#### Records provided ####

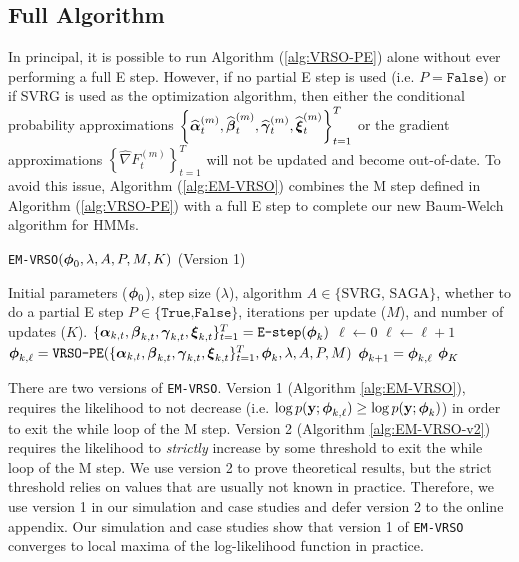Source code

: \subsection{Full Algorithm}

In principal, it is possible to run Algorithm (\ref{alg:VRSO-PE}) alone without ever performing a full E step. However, if no partial E step is used (i.e. $P = \texttt{False}$) or if SVRG is used as the optimization algorithm, then either the conditional probability approximations $\left\{\widehat {\boldsymbol{\alpha}}_t^{(m)}, \widehat {\boldsymbol{\beta}}_t^{(m)}, \widehat {\boldsymbol{\gamma}}_t^{(m)}, \widehat {\boldsymbol{\xi}}_t^{(m)} \right\}_{t=1}^T$ or the gradient approximations $\left\{\widehat \nabla F_{t}^{(m)} \right\}_{t=1}^T$ will not be updated and become out-of-date. To avoid this issue, Algorithm (\ref{alg:EM-VRSO}) combines the M step defined in Algorithm (\ref{alg:VRSO-PE}) with a full E step to complete our new Baum-Welch algorithm for HMMs.

\begin{algorithm}
\caption{\texttt{EM-VRSO}$(\boldsymbol{\phi}_0,\lambda, A, P, M, K)$ (Version 1)}\label{alg:EM-VRSO}
\begin{algorithmic}[1]
\Require Initial parameters ($\boldsymbol{\phi}_{0}$), step size ($\lambda$), algorithm $A \in \{\text{SVRG, SAGA}\}$, whether to do a partial E step $P \in \{\texttt{True,False}\}$, iterations per update ($M$), and number of updates ($K$).
%
\vspace{5pt}
\vspace{5pt}
% 
\State $\{\boldsymbol{\alpha}_{k,t}, \boldsymbol{\beta}_{k,t}, \boldsymbol{\gamma}_{k,t}, \boldsymbol{\xi}_{k,t}\}_{t=1}^T = \texttt{E-step}(\boldsymbol{\phi}_{k})$ 
%
\vspace{5pt}
%
\State $\ell \gets 0$ 
%
%
\State $\ell \gets \ell+1$
\State $\boldsymbol{\phi}_{k,\ell} = \texttt{VRSO-PE}(\{\boldsymbol{\alpha}_{k,t}, \boldsymbol{\beta}_{k,t}, \boldsymbol{\gamma}_{k,t}, \boldsymbol{\xi}_{k,t}\}_{t=1}^T,\boldsymbol{\phi}_k,\lambda,A,P,M)$
%
\EndWhile
\State $\boldsymbol{\phi}_{k+1} = \boldsymbol{\phi}_{k,\ell}$
\EndFor
\State \Return $\boldsymbol{\phi}_K$
\end{algorithmic}
\end{algorithm}

There are two versions of \texttt{EM-VRSO}. Version 1 (Algorithm \ref{alg:EM-VRSO}), requires the likelihood to not decrease (i.e. $\log p(\mathbf{y};\boldsymbol{\phi}_{k,\ell}) \geq \log p(\mathbf{y};\boldsymbol{\phi}_{k})$) in order to exit the while loop of the M step. Version 2 (Algorithm \ref{alg:EM-VRSO-v2}) requires the likelihood to \textit{strictly} increase by some threshold to exit the while loop of the M step. We use version 2 to prove theoretical results, but the strict threshold relies on values that are usually not known in practice. Therefore, we use version 1 in our simulation and case studies and defer version 2 to the online appendix. Our simulation and case studies show that version 1 of \texttt{EM-VRSO} converges to local maxima of the log-likelihood function in practice.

####

Output nothing but the entries above, exactly, once the pictures are removed.

Result for this task ▸
Source code

: \subsection{Full Algorithm}

In principal, it is possible to run Algorithm (\ref{alg:VRSO-PE}) alone without ever performing a full E step. However, if no partial E step is used (i.e. $P = \texttt{False}$) or if SVRG is used as the optimization algorithm, then either the conditional probability approximations $\left\{\widehat {\boldsymbol{\alpha}}_t^{(m)}, \widehat {\boldsymbol{\beta}}_t^{(m)}, \widehat {\boldsymbol{\gamma}}_t^{(m)}, \widehat {\boldsymbol{\xi}}_t^{(m)} \right\}_{t=1}^T$ or the gradient approximations $\left\{\widehat \nabla F_{t}^{(m)} \right\}_{t=1}^T$ will not be updated and become out-of-date. To avoid this issue, Algorithm (\ref{alg:EM-VRSO}) combines the M step defined in Algorithm (\ref{alg:VRSO-PE}) with a full E step to complete our new Baum-Welch algorithm for HMMs.

\begin{algorithm}
\caption{\texttt{EM-VRSO}$(\boldsymbol{\phi}_0,\lambda, A, P, M, K)$ (Version 1)}\label{alg:EM-VRSO}
\begin{algorithmic}[1]
\Require Initial parameters ($\boldsymbol{\phi}_{0}$), step size ($\lambda$), algorithm $A \in \{\text{SVRG, SAGA}\}$, whether to do a partial E step $P \in \{\texttt{True,False}\}$, iterations per update ($M$), and number of updates ($K$).
%
\vspace{5pt}
\vspace{5pt}
% 
\State $\{\boldsymbol{\alpha}_{k,t}, \boldsymbol{\beta}_{k,t}, \boldsymbol{\gamma}_{k,t}, \boldsymbol{\xi}_{k,t}\}_{t=1}^T = \texttt{E-step}(\boldsymbol{\phi}_{k})$ 
%
\vspace{5pt}
%
\State $\ell \gets 0$ 
%
%
\State $\ell \gets \ell+1$
\State $\boldsymbol{\phi}_{k,\ell} = \texttt{VRSO-PE}(\{\boldsymbol{\alpha}_{k,t}, \boldsymbol{\beta}_{k,t}, \boldsymbol{\gamma}_{k,t}, \boldsymbol{\xi}_{k,t}\}_{t=1}^T,\boldsymbol{\phi}_k,\lambda,A,P,M)$
%
\EndWhile
\State $\boldsymbol{\phi}_{k+1} = \boldsymbol{\phi}_{k,\ell}$
\EndFor
\State \Return $\boldsymbol{\phi}_K$
\end{algorithmic}
\end{algorithm}

There are two versions of \texttt{EM-VRSO}. Version 1 (Algorithm \ref{alg:EM-VRSO}), requires the likelihood to not decrease (i.e. $\log p(\mathbf{y};\boldsymbol{\phi}_{k,\ell}) \geq \log p(\mathbf{y};\boldsymbol{\phi}_{k})$) in order to exit the while loop of the M step. Version 2 (Algorithm \ref{alg:EM-VRSO-v2}) requires the likelihood to \textit{strictly} increase by some threshold to exit the while loop of the M step. We use version 2 to prove theoretical results, but the strict threshold relies on values that are usually not known in practice. Therefore, we use version 1 in our simulation and case studies and defer version 2 to the online appendix. Our simulation and case studies show that version 1 of \texttt{EM-VRSO} converges to local maxima of the log-likelihood function in practice.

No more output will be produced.